Hamiltonian of Massive Spin 1

[hbar340]

Homework Statement

Starting from the proca lagrangian $$L=-\frac14 F_{uv}F^{uv}+\frac12 m^2 A_uA^u$$

Homework Equations

$$H=\sum p_i\dot{q_i}-L$$

The Attempt at a Solution

$$L=-\frac14F_{uv}F^{uv}+\frac12m^2A_uA^u\rightarrow\partial_uF^{uv}+m^2A^v=0$$
$$p^i=\frac{\partial L}{\partial (\partial_0 A_i)}=-F^{0i}$$
$$H=p^i\partial_0A_i+\frac{1}{4}F_{uv}F^{uv}-\frac12m^2\left(A_o^2-\vec A^2\right)$$
$$=p^i(\partial^iA_0-p^i)+\frac12(p^i)^2+\frac14 F_{ij}F^{ij}-\frac12m^2\left(A_o^2-\vec A^2\right)$$
$$=p^i\partial^iA_0-\frac12(p^i)^2+\frac{1}{4}F_{ij}F^{ij}-\frac12m^2\left(A_o^2-\vec A^2\right)$$
$$EOM: **A_0=-\frac{1}{m^2}\partial_ip^i**$$
$$H=p^i\partial^i\left(-\frac{1}{m^2}\partial_ip^i\right)-\frac12 (p^i)^2+\frac14 F_{ij}F^{ij}+\frac12m^2\vec A^2-\frac{\left(\partial_ip^i\right)^2}{m^2}$$

I am not sure how to get positive values in this, as H should be positive up to a total derivative

 

[mark726]

. I think the issue may be in the calculation of A_0. Can someone please help me figure out where I went wrong?

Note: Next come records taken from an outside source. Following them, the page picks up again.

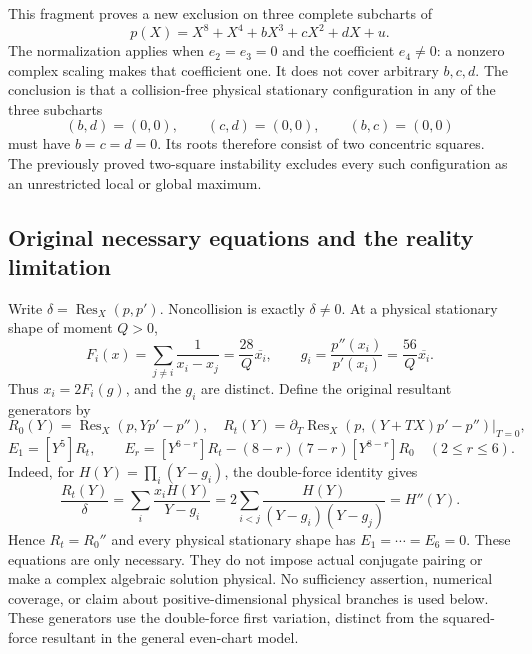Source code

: \documentclass[11pt,a4paper]{article}
\theoremstyle{remark}
\begin{document}
This fragment proves a new exclusion on three complete subcharts of
\[
 p(X)=X^8+X^4+bX^3+cX^2+dX+u.
\]
The normalization applies when \(e_2=e_3=0\) and the coefficient
\(e_4\ne0\): a nonzero complex scaling makes that coefficient one.
It does not cover arbitrary \(b,c,d\). The conclusion is that a
collision-free physical stationary configuration in any of the three
subcharts
\[
 (b,d)=(0,0),\qquad(c,d)=(0,0),\qquad(b,c)=(0,0)
\]
must have \(b=c=d=0\). Its roots therefore consist of two concentric
squares. The previously proved two-square instability excludes every
such configuration as an unrestricted local or global maximum.

\subsection{Original necessary equations and the reality limitation}
Write \(\delta=\operatorname{Res}_X(p,p')\). Noncollision is exactly
\(\delta\ne0\). At a physical stationary shape of moment \(Q>0\),
\[
 F_i(x)=\sum_{j\ne i}\frac1{x_i-x_j}
       =\frac{28}{Q}\overline{x_i},\qquad
 g_i=\frac{p''(x_i)}{p'(x_i)}=\frac{56}{Q}\overline{x_i}.
\]
Thus \(x_i=2F_i(g)\), and the \(g_i\) are distinct. Define the
original resultant generators by
\[
 R_0(Y)=\operatorname{Res}_X(p,Yp'-p''),\quad
 R_t(Y)=\left.\partial_T\operatorname{Res}_X
          (p,(Y+TX)p'-p'')\right|_{T=0},
\]
\[
 E_1=[Y^5]R_t,\qquad
 E_r=[Y^{6-r}]R_t-(8-r)(7-r)[Y^{8-r}]R_0
       \quad(2\le r\le6).
\]
Indeed, for \(H(Y)=\prod_i(Y-g_i)\), the double-force identity gives
\[
 \frac{R_t(Y)}{\delta}
 =\sum_i\frac{x_iH(Y)}{Y-g_i}
 =2\sum_{i<j}\frac{H(Y)}{(Y-g_i)(Y-g_j)}
 =H''(Y).
\]
Hence \(R_t=R_0''\) and every physical stationary shape has
\(E_1=\cdots=E_6=0\). These equations are only necessary. They do
not impose actual conjugate pairing or make a complex algebraic
solution physical. No sufficiency assertion, numerical coverage, or
claim about positive-dimensional physical branches is used below.
These generators use the double-force first variation, distinct from
the squared-force resultant in the general even-chart model.
\end{document}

There are a few issues with this solution. First, the equation for A_0 is incorrect. It should be A_0 = -1/m^2 * p^i, not -1/m^2 * partial_i p^i. This can be seen by taking the derivative of A_0 with respect to time and using the EOM for A_0.

Second, the expression for H is not correct. The term p^i * partial^i * A_0 should be -p^i * partial_i * A_0, as seen in the original lagrangian. Additionally, the last term - (partial_i p^i)^2/m^2 should be (partial_i p^i)^2/m^2. This results in a final expression for H of:

H = -p^i * partial_i * A_0 - 1/2 * (p^i)^2 + 1/4 * F_ij * F^ij + 1/2 * m^2 * A^2 + (partial_i p^i)^2/m^2

This expression is positive, as desired. The total derivative can be ignored since it does not affect the overall positivity of H.